§ Records to process:
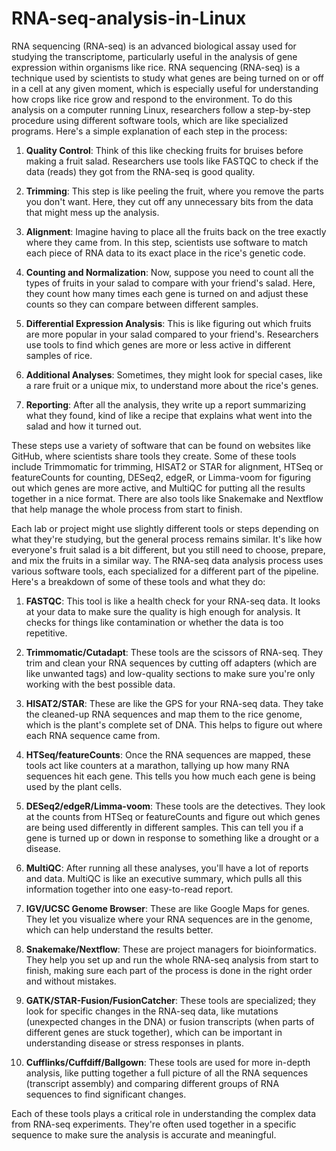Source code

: # RNA-seq-analysis-in-Linux
RNA sequencing (RNA-seq) is an advanced biological assay used for studying the transcriptome, particularly useful in the analysis of gene expression within organisms like rice. 
RNA sequencing (RNA-seq) is a technique used by scientists to study what genes are being turned on or off in a cell at any given moment, which is especially useful for understanding how crops like rice grow and respond to the environment. To do this analysis on a computer running Linux, researchers follow a step-by-step procedure using different software tools, which are like specialized programs. Here's a simple explanation of each step in the process:

1. **Quality Control**: Think of this like checking fruits for bruises before making a fruit salad. Researchers use tools like FASTQC to check if the data (reads) they got from the RNA-seq is good quality.

2. **Trimming**: This step is like peeling the fruit, where you remove the parts you don't want. Here, they cut off any unnecessary bits from the data that might mess up the analysis.

3. **Alignment**: Imagine having to place all the fruits back on the tree exactly where they came from. In this step, scientists use software to match each piece of RNA data to its exact place in the rice's genetic code.

4. **Counting and Normalization**: Now, suppose you need to count all the types of fruits in your salad to compare with your friend's salad. Here, they count how many times each gene is turned on and adjust these counts so they can compare between different samples.

5. **Differential Expression Analysis**: This is like figuring out which fruits are more popular in your salad compared to your friend's. Researchers use tools to find which genes are more or less active in different samples of rice.

6. **Additional Analyses**: Sometimes, they might look for special cases, like a rare fruit or a unique mix, to understand more about the rice's genes.

7. **Reporting**: After all the analysis, they write up a report summarizing what they found, kind of like a recipe that explains what went into the salad and how it turned out.

These steps use a variety of software that can be found on websites like GitHub, where scientists share tools they create. Some of these tools include Trimmomatic for trimming, HISAT2 or STAR for alignment, HTSeq or featureCounts for counting, DESeq2, edgeR, or Limma-voom for figuring out which genes are more active, and MultiQC for putting all the results together in a nice format. There are also tools like Snakemake and Nextflow that help manage the whole process from start to finish.

Each lab or project might use slightly different tools or steps depending on what they're studying, but the general process remains similar. It's like how everyone's fruit salad is a bit different, but you still need to choose, prepare, and mix the fruits in a similar way.
The RNA-seq data analysis process uses various software tools, each specialized for a different part of the pipeline. Here's a breakdown of some of these tools and what they do:

1. **FASTQC**: This tool is like a health check for your RNA-seq data. It looks at your data to make sure the quality is high enough for analysis. It checks for things like contamination or whether the data is too repetitive.

2. **Trimmomatic/Cutadapt**: These tools are the scissors of RNA-seq. They trim and clean your RNA sequences by cutting off adapters (which are like unwanted tags) and low-quality sections to make sure you're only working with the best possible data.

3. **HISAT2/STAR**: These are like the GPS for your RNA-seq data. They take the cleaned-up RNA sequences and map them to the rice genome, which is the plant's complete set of DNA. This helps to figure out where each RNA sequence came from.

4. **HTSeq/featureCounts**: Once the RNA sequences are mapped, these tools act like counters at a marathon, tallying up how many RNA sequences hit each gene. This tells you how much each gene is being used by the plant cells.

5. **DESeq2/edgeR/Limma-voom**: These tools are the detectives. They look at the counts from HTSeq or featureCounts and figure out which genes are being used differently in different samples. This can tell you if a gene is turned up or down in response to something like a drought or a disease.

6. **MultiQC**: After running all these analyses, you'll have a lot of reports and data. MultiQC is like an executive summary, which pulls all this information together into one easy-to-read report.

7. **IGV/UCSC Genome Browser**: These are like Google Maps for genes. They let you visualize where your RNA sequences are in the genome, which can help understand the results better.

8. **Snakemake/Nextflow**: These are project managers for bioinformatics. They help you set up and run the whole RNA-seq analysis from start to finish, making sure each part of the process is done in the right order and without mistakes.

9. **GATK/STAR-Fusion/FusionCatcher**: These tools are specialized; they look for specific changes in the RNA-seq data, like mutations (unexpected changes in the DNA) or fusion transcripts (when parts of different genes are stuck together), which can be important in understanding disease or stress responses in plants.

10. **Cufflinks/Cuffdiff/Ballgown**: These tools are used for more in-depth analysis, like putting together a full picture of all the RNA sequences (transcript assembly) and comparing different groups of RNA sequences to find significant changes.

Each of these tools plays a critical role in understanding the complex data from RNA-seq experiments. They're often used together in a specific sequence to make sure the analysis is accurate and meaningful.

§ Try it: Leave out any pictures, please, and quote only the lines from the top of the data through the line that contains "1. **Quality Control**: Think".

§ Completed task:
Source code

: # RNA-seq-analysis-in-Linux
RNA sequencing (RNA-seq) is an advanced biological assay used for studying the transcriptome, particularly useful in the analysis of gene expression within organisms like rice. 
RNA sequencing (RNA-seq) is a technique used by scientists to study what genes are being turned on or off in a cell at any given moment, which is especially useful for understanding how crops like rice grow and respond to the environment. To do this analysis on a computer running Linux, researchers follow a step-by-step procedure using different software tools, which are like specialized programs. Here's a simple explanation of each step in the process:

1. **Quality Control**: Think of this like checking fruits for bruises before making a fruit salad. Researchers use tools like FASTQC to check if the data (reads) they got from the RNA-seq is good quality.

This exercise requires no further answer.